**YOUR INSTRUCTIONS**
Check each line of the entries below for the word "mathbf", and copy out the ones that have it.

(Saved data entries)
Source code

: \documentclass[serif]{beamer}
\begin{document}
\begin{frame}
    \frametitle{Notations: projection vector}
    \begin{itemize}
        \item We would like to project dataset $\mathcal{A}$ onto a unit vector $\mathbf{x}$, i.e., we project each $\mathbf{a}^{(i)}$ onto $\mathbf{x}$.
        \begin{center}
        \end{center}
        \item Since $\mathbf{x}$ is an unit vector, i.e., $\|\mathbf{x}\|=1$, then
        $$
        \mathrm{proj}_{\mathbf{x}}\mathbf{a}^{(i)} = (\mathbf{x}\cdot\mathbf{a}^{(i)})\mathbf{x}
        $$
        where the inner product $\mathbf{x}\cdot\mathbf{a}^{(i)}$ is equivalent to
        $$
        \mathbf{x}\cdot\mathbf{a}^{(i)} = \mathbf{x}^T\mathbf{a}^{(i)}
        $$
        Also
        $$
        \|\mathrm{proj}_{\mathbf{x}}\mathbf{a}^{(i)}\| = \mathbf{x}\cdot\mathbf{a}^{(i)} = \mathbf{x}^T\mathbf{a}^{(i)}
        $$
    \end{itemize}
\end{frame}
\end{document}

**ANSWER AREA**
        \item We would like to project dataset $\mathcal{A}$ onto a unit vector $\mathbf{x}$, i.e., we project each $\mathbf{a}^{(i)}$ onto $\mathbf{x}$.
        \item Since $\mathbf{x}$ is an unit vector, i.e., $\|\mathbf{x}\|=1$, then
        \mathrm{proj}_{\mathbf{x}}\mathbf{a}^{(i)} = (\mathbf{x}\cdot\mathbf{a}^{(i)})\mathbf{x}
        where the inner product $\mathbf{x}\cdot\mathbf{a}^{(i)}$ is equivalent to
        \mathbf{x}\cdot\mathbf{a}^{(i)} = \mathbf{x}^T\mathbf{a}^{(i)}
        \|\mathrm{proj}_{\mathbf{x}}\mathbf{a}^{(i)}\| = \mathbf{x}\cdot\mathbf{a}^{(i)} = \mathbf{x}^T\mathbf{a}^{(i)}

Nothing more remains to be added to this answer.